Abstract 2109: Ets Related Protein 71 Transactivates Brachyury and Regulates Cardiovascular Development
The molecular cascades that direct fate decisions during embryogenesis remain an area of intense interest. Previous studies support the notion that hematopoietic and endothelial cell populations share a common multipotent progenitor, often referred to as the hemangioblast. Ets related protein 71 (ER71) was discovered as a downstream target of Nkx2.5 in the developing endocardium. Further experiments have demonstrated that ER71 null mice are embryonic lethal and that ER71 is essential for development of embryonic blood and vasculature. In the null embryos, Tie2, a marker of the endothelial lineage, is absent.

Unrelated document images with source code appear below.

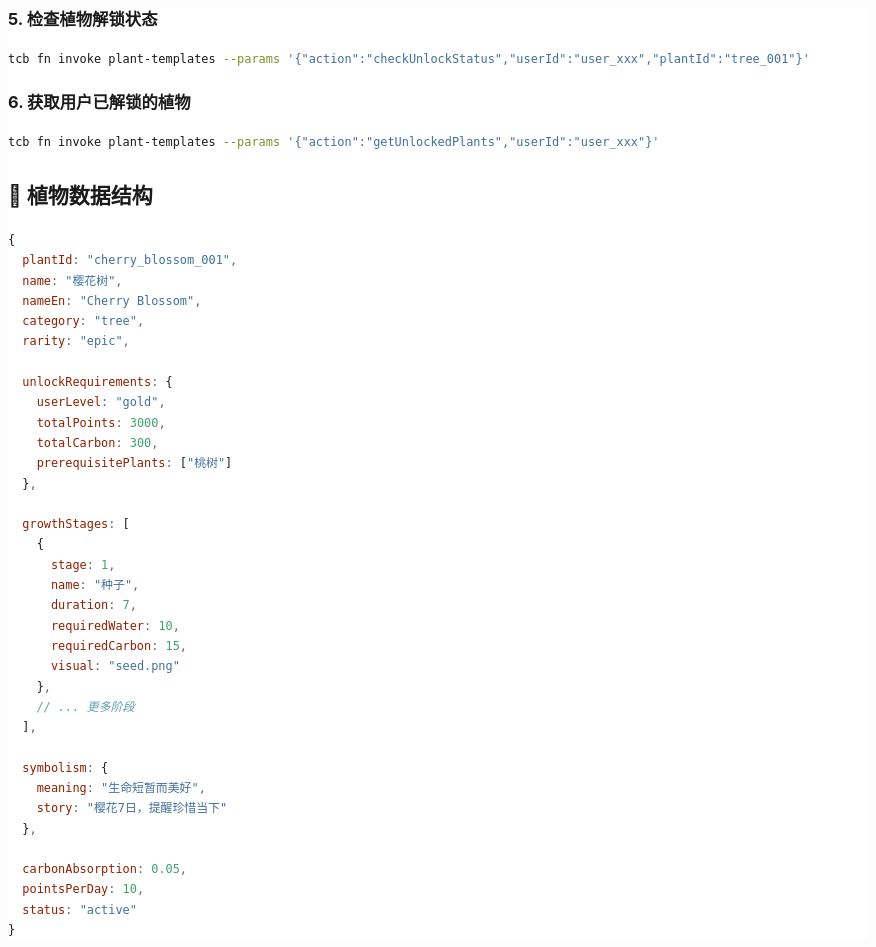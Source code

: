 ### 5. 检查植物解锁状态

```bash
tcb fn invoke plant-templates --params '{"action":"checkUnlockStatus","userId":"user_xxx","plantId":"tree_001"}'
```

### 6. 获取用户已解锁的植物

```bash
tcb fn invoke plant-templates --params '{"action":"getUnlockedPlants","userId":"user_xxx"}'
```

## 🌱 植物数据结构

```javascript
{
  plantId: "cherry_blossom_001",
  name: "樱花树",
  nameEn: "Cherry Blossom",
  category: "tree",
  rarity: "epic",

  unlockRequirements: {
    userLevel: "gold",
    totalPoints: 3000,
    totalCarbon: 300,
    prerequisitePlants: ["桃树"]
  },

  growthStages: [
    {
      stage: 1,
      name: "种子",
      duration: 7,
      requiredWater: 10,
      requiredCarbon: 15,
      visual: "seed.png"
    },
    // ... 更多阶段
  ],

  symbolism: {
    meaning: "生命短暂而美好",
    story: "樱花7日，提醒珍惜当下"
  },

  carbonAbsorption: 0.05,
  pointsPerDay: 10,
  status: "active"
}
```
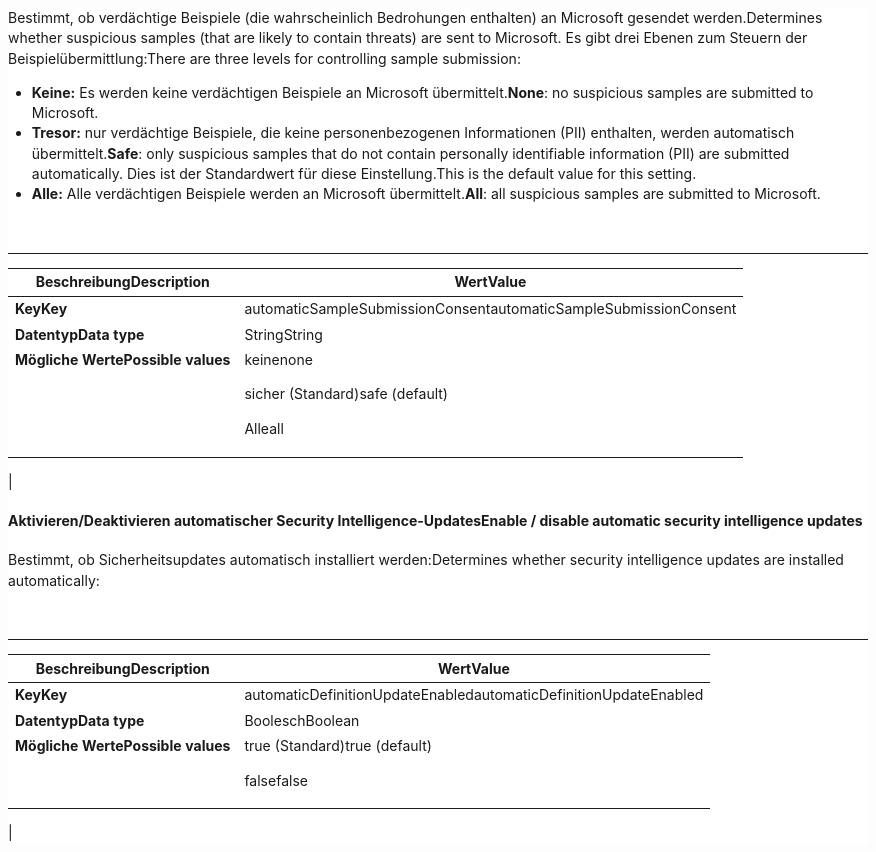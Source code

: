 <span data-ttu-id="32a89-389">Bestimmt, ob verdächtige Beispiele (die wahrscheinlich Bedrohungen enthalten) an Microsoft gesendet werden.</span><span class="sxs-lookup"><span data-stu-id="32a89-389">Determines whether suspicious samples (that are likely to contain threats) are sent to Microsoft.</span></span> <span data-ttu-id="32a89-390">Es gibt drei Ebenen zum Steuern der Beispielübermittlung:</span><span class="sxs-lookup"><span data-stu-id="32a89-390">There are three levels for controlling sample submission:</span></span>

- <span data-ttu-id="32a89-391">**Keine:** Es werden keine verdächtigen Beispiele an Microsoft übermittelt.</span><span class="sxs-lookup"><span data-stu-id="32a89-391">**None**: no suspicious samples are submitted to Microsoft.</span></span>
- <span data-ttu-id="32a89-392">**Tresor:** nur verdächtige Beispiele, die keine personenbezogenen Informationen (PII) enthalten, werden automatisch übermittelt.</span><span class="sxs-lookup"><span data-stu-id="32a89-392">**Safe**: only suspicious samples that do not contain personally identifiable information (PII) are submitted automatically.</span></span> <span data-ttu-id="32a89-393">Dies ist der Standardwert für diese Einstellung.</span><span class="sxs-lookup"><span data-stu-id="32a89-393">This is the default value for this setting.</span></span>
- <span data-ttu-id="32a89-394">**Alle:** Alle verdächtigen Beispiele werden an Microsoft übermittelt.</span><span class="sxs-lookup"><span data-stu-id="32a89-394">**All**: all suspicious samples are submitted to Microsoft.</span></span>

<br>

****

|<span data-ttu-id="32a89-395">Beschreibung</span><span class="sxs-lookup"><span data-stu-id="32a89-395">Description</span></span>|<span data-ttu-id="32a89-396">Wert</span><span class="sxs-lookup"><span data-stu-id="32a89-396">Value</span></span>|
|---|---|
|<span data-ttu-id="32a89-397">**Key**</span><span class="sxs-lookup"><span data-stu-id="32a89-397">**Key**</span></span>|<span data-ttu-id="32a89-398">automaticSampleSubmissionConsent</span><span class="sxs-lookup"><span data-stu-id="32a89-398">automaticSampleSubmissionConsent</span></span>|
|<span data-ttu-id="32a89-399">**Datentyp**</span><span class="sxs-lookup"><span data-stu-id="32a89-399">**Data type**</span></span>|<span data-ttu-id="32a89-400">String</span><span class="sxs-lookup"><span data-stu-id="32a89-400">String</span></span>|
|<span data-ttu-id="32a89-401">**Mögliche Werte**</span><span class="sxs-lookup"><span data-stu-id="32a89-401">**Possible values**</span></span>|<span data-ttu-id="32a89-402">keine</span><span class="sxs-lookup"><span data-stu-id="32a89-402">none</span></span> <p> <span data-ttu-id="32a89-403">sicher (Standard)</span><span class="sxs-lookup"><span data-stu-id="32a89-403">safe (default)</span></span> <p> <span data-ttu-id="32a89-404">Alle</span><span class="sxs-lookup"><span data-stu-id="32a89-404">all</span></span>|
|

#### <a name="enable--disable-automatic-security-intelligence-updates"></a><span data-ttu-id="32a89-405">Aktivieren/Deaktivieren automatischer Security Intelligence-Updates</span><span class="sxs-lookup"><span data-stu-id="32a89-405">Enable / disable automatic security intelligence updates</span></span>

<span data-ttu-id="32a89-406">Bestimmt, ob Sicherheitsupdates automatisch installiert werden:</span><span class="sxs-lookup"><span data-stu-id="32a89-406">Determines whether security intelligence updates are installed automatically:</span></span>

<br>

****

|<span data-ttu-id="32a89-407">Beschreibung</span><span class="sxs-lookup"><span data-stu-id="32a89-407">Description</span></span>|<span data-ttu-id="32a89-408">Wert</span><span class="sxs-lookup"><span data-stu-id="32a89-408">Value</span></span>|
|---|---|
|<span data-ttu-id="32a89-409">**Key**</span><span class="sxs-lookup"><span data-stu-id="32a89-409">**Key**</span></span>|<span data-ttu-id="32a89-410">automaticDefinitionUpdateEnabled</span><span class="sxs-lookup"><span data-stu-id="32a89-410">automaticDefinitionUpdateEnabled</span></span>|
|<span data-ttu-id="32a89-411">**Datentyp**</span><span class="sxs-lookup"><span data-stu-id="32a89-411">**Data type**</span></span>|<span data-ttu-id="32a89-412">Boolesch</span><span class="sxs-lookup"><span data-stu-id="32a89-412">Boolean</span></span>|
|<span data-ttu-id="32a89-413">**Mögliche Werte**</span><span class="sxs-lookup"><span data-stu-id="32a89-413">**Possible values**</span></span>|<span data-ttu-id="32a89-414">true (Standard)</span><span class="sxs-lookup"><span data-stu-id="32a89-414">true (default)</span></span> <p> <span data-ttu-id="32a89-415">false</span><span class="sxs-lookup"><span data-stu-id="32a89-415">false</span></span>|
|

Using an array of biochemical techniques, we demonstrate that Tie2 is a direct downstream target of ER71. Likewise, Brachyury (T), a mesodermal marker which has also been implicated in marking the hemangioblast, has been identified as a direct downstream target using ChIP and transcriptional assays. Microarrays of whole ER71 null embryos suggest that a number of transcripts that identify the endothelial and hematopoietic pools of cells are absent in the ER71 null. To examine whether ER71 is a novel marker or master regulator of the hemangioblast population, a 3.9 kb ER71-EYFP transgenic animal has been engineered with the goal of isolating the cells at discrete stages of development. Using FACS analysis, we isolated the ER71-EYFP positive cells at E9.0, isolated the RNA and defined the molecular program using transcriptome analysis. To complement these molecular studies, we utilized FACS analysis to define that the ER71-EYFP positive cells express known endothelial and hematopoietic surface markers. Together, these studies define a new ER71-brachyury cascade that directs cardiovascular development and further supports the conclusion that ER71 functions to regulate derivatives of the hemangioblast.
This research has received full or partial funding support from the American Heart Association, National Center.